Which leaves the Radio City Rockettes, the Talladega College Marching Tornadoes, Jackie Evancho, a former contestant on America’s Got Talent, the Mormon Tabernacle Choir to go along with Keith, Greenwood and 3 Doors Down.
For comparison, Barack Obama’s 2009 inauguration featured Aretha Franklin, Beyoncé, Stevie Wonder, and Springsteen (the real one, not a cover band).
“It’s the mainstream media who focuses [on the negative],” Epshteyn said dismissively. “It’s a mistake in perspective. A perspective of, ‘Well, XYZ said they’re not gonna perform’—Well, that’s like me saying ‘I’m not gonna play quarterback for the Giants.’ No one’s asking me!”
He’s not receptive to the concept that people who voted for a former reality TV star who sold his own line of steaks and cologne might in fact be enamored by celebrity. “What does a coal worker in Pennsylvania, what does a mom in Florida, what do they care about?” he asked. “Do we really think they care about whoever’s sipping champagne cocktails in the Hamptons or mojitos? No. Now, having said that, we’ve got amazing events, very beautiful celebrations are planned.”
Epshteyn’s journey to the center of Trump’s orbit begins, like Trump’s victory might’ve, in Moscow. He was raised there until 1993, when he immigrated to Princeton, New Jersey, with his father, who he said is a scientist, and mother, a real-estate agent. He describes his family as Jewish refugees and doesn’t have much by way of a sense of humor about the coincidence of his Russian heritage and the claims that the country meddled in the U.S. election that made his boss president. “I was 11,” he said, sternly, when asked about any connections he might have to Russia now.
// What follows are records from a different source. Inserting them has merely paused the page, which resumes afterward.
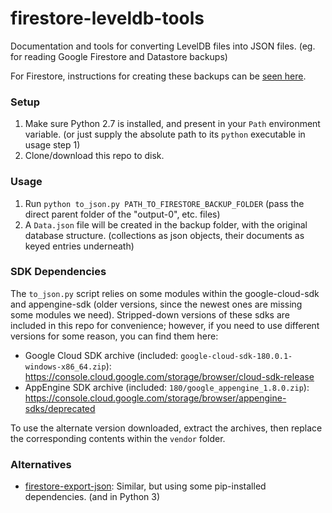 # firestore-leveldb-tools

Documentation and tools for converting LevelDB files into JSON files. (eg. for reading Google Firestore and Datastore backups)

For Firestore, instructions for creating these backups can be [seen here](https://stackoverflow.com/a/51783326).

### Setup

1) Make sure Python 2.7 is installed, and present in your `Path` environment variable. (or just supply the absolute path to its `python` executable in usage step 1)
2) Clone/download this repo to disk.

### Usage

1) Run `python to_json.py PATH_TO_FIRESTORE_BACKUP_FOLDER` (pass the direct parent folder of the "output-0", etc. files)
2) A `Data.json` file will be created in the backup folder, with the original database structure. (collections as json objects, their documents as keyed entries underneath)

### SDK Dependencies

The `to_json.py` script relies on some modules within the google-cloud-sdk and appengine-sdk (older versions, since the newest ones are missing some modules we need). Stripped-down versions of these sdks are included in this repo for convenience; however, if you need to use different versions for some reason, you can find them here:
* Google Cloud SDK archive (included: `google-cloud-sdk-180.0.1-windows-x86_64.zip`): https://console.cloud.google.com/storage/browser/cloud-sdk-release
* AppEngine SDK archive (included: `180/google_appengine_1.8.0.zip`): https://console.cloud.google.com/storage/browser/appengine-sdks/deprecated

To use the alternate version downloaded, extract the archives, then replace the corresponding contents within the `vendor` folder.

### Alternatives

* [firestore-export-json](https://github.com/labbots/firestore-export-json): Similar, but using some pip-installed dependencies. (and in Python 3)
He added that rumors, like one that he’s a Russian spy, which have been floated on Democratic message boards, are “offensive.”
Asked how he reconciles his Jewish faith with the enthusiastic support of some anti-Semites for the incoming president, he denied the premise. “If you look at my Twitter and the things the left has said about me, it’s as bad if not worse,” he said, “and I’ve had family who died in the Holocaust.” He added, “I know that the president-elect is somebody who’s accepting, uniting, kind, obviously he’s got members of his family who are Jewish—his daughter is Jewish, his son-in-law’s Jewish, his grandkids are Jewish, and to me personally, I cannot express the amount of support and positivity that I’ve experienced from the president-elect.”
Growing up, he said, his family was apolitical and it wasn’t until law school at Georgetown, where he also studied for undergrad, that he arrived at his conservative worldview. “I found myself, in a lot of the courses I was taking, taking a more conservative viewpoint,” he said. “I believe that there’s no country like America that gives you the kind of opportunities you’re gonna have here.” Georgetown was also formative in another way; it was there that he met Eric Trump, who didn’t respond to an email requesting an interview for this article. Epshteyn described Eric as merely a friendly acquaintance, but their relationship surely aided him throughout the campaign, where staffers were often thrown from the moving train amid ego clashes and backstabbing. He describes Eric as, “determined, resolute, smart, social—just a wonderful, wonderful guy.” Since college, he added, they’ve “gotten closer.”
While still a student, in 2006, Epshteyn co-authored a book with his now-wife and mother of his infant son, Lauren Tanick Epshteyn (née Lauren Gorlin Tanick), titled Where to Date In D.C., a guide to restaurants in the District, reviewed from a his-and-hers perspective. In the entry for Union Station, Epshteyn wrote, “In an election campaign, a new strategy that changes everything is called a Silver Bullet. Well, boys, this is your Silver Bullet, your moment to shine and show your girl that you are for real.” He suggests taking your date to Union Station under the guise of obtaining pizza, only to board a train to New York for real pizza, which is an objectively fine idea. In another section, Epshteyn advises readers that at Rosa Mexicano, “start off with a pomegranate margarita for your date and a Corona for you.” Tanick-Epshteyn, who does mobile ad sales strategy for Google, now writes under the pen name Lane Everett. In 2015, she released A Northern Gentleman, a work of historical fiction that follows a “handsome and quick witted” protagonist called Drucker May through his odyssey of reinvention and self-discovery in 1890.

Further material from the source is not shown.